▶ Task:
All lines below containing the string "hline" are to be copied.

● ● ● ●

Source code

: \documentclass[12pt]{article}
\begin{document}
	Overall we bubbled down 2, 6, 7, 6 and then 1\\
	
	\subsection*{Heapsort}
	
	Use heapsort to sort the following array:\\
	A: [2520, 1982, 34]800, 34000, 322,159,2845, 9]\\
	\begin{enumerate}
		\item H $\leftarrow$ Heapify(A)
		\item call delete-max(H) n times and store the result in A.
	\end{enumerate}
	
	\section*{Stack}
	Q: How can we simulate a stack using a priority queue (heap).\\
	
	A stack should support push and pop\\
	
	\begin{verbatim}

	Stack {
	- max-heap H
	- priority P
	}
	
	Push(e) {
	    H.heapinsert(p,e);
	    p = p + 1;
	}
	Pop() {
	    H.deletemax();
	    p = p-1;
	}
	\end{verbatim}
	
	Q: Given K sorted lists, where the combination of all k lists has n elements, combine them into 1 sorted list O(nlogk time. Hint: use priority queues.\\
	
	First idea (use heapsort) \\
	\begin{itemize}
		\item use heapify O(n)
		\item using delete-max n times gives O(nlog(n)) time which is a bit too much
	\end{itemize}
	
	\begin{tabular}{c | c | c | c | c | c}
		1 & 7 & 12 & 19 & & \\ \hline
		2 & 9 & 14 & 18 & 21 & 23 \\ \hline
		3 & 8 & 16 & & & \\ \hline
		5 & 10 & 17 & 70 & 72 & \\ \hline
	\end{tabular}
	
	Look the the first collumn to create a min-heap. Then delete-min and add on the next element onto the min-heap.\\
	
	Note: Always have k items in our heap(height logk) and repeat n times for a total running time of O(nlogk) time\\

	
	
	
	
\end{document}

● ● ● ●

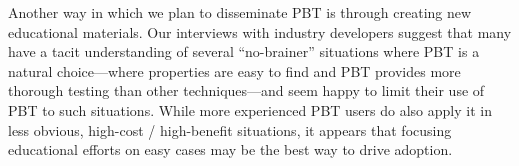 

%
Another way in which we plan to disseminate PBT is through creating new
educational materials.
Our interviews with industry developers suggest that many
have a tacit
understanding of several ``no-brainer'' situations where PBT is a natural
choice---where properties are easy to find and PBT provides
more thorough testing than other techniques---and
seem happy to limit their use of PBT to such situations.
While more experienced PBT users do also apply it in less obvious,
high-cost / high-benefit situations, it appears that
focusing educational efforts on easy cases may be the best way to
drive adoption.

● ● ● ●

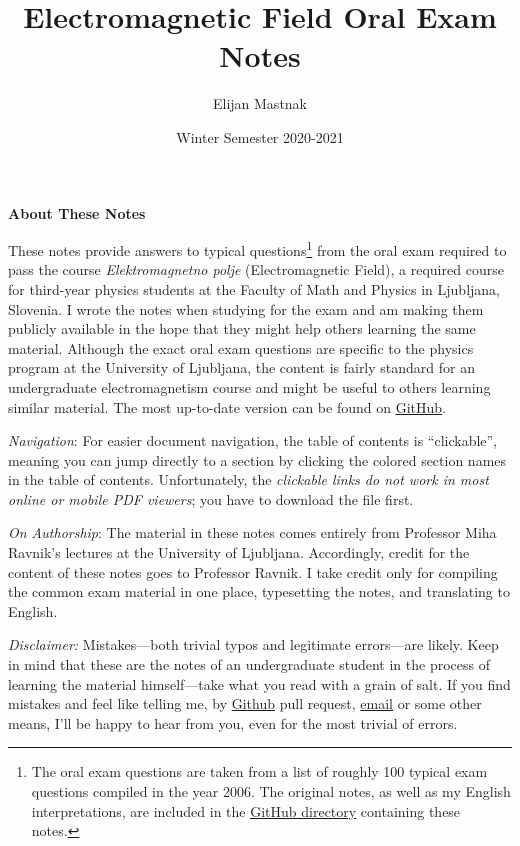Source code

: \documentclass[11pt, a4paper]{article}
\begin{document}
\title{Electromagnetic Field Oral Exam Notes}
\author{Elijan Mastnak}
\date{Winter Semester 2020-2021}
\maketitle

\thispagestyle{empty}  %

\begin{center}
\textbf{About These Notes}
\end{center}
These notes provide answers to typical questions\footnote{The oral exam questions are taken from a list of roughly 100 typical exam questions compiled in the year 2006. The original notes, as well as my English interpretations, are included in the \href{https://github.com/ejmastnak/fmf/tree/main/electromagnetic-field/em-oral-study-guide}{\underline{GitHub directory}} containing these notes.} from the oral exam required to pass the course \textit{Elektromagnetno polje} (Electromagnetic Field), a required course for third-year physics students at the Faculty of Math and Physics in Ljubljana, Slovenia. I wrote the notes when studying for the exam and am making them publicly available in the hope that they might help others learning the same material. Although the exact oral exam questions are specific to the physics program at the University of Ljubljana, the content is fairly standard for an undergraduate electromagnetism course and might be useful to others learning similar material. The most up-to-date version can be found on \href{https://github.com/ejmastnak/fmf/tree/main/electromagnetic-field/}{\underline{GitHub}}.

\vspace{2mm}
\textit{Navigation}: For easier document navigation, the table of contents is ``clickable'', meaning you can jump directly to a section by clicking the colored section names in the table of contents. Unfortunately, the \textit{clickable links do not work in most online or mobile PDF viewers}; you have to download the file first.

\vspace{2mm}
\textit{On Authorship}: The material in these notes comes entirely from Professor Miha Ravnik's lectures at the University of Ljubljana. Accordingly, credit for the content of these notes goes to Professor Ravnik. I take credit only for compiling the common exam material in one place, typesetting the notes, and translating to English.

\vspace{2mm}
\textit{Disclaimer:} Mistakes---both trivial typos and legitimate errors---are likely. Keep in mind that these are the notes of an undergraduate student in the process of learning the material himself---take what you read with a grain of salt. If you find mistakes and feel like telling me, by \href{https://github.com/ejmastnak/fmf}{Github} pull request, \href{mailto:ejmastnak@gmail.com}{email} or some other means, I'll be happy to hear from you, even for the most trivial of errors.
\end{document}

● ● ● ●

▶ Result for this task:
		1 & 7 & 12 & 19 & & \\ \hline
		2 & 9 & 14 & 18 & 21 & 23 \\ \hline
		3 & 8 & 16 & & & \\ \hline
		5 & 10 & 17 & 70 & 72 & \\ \hline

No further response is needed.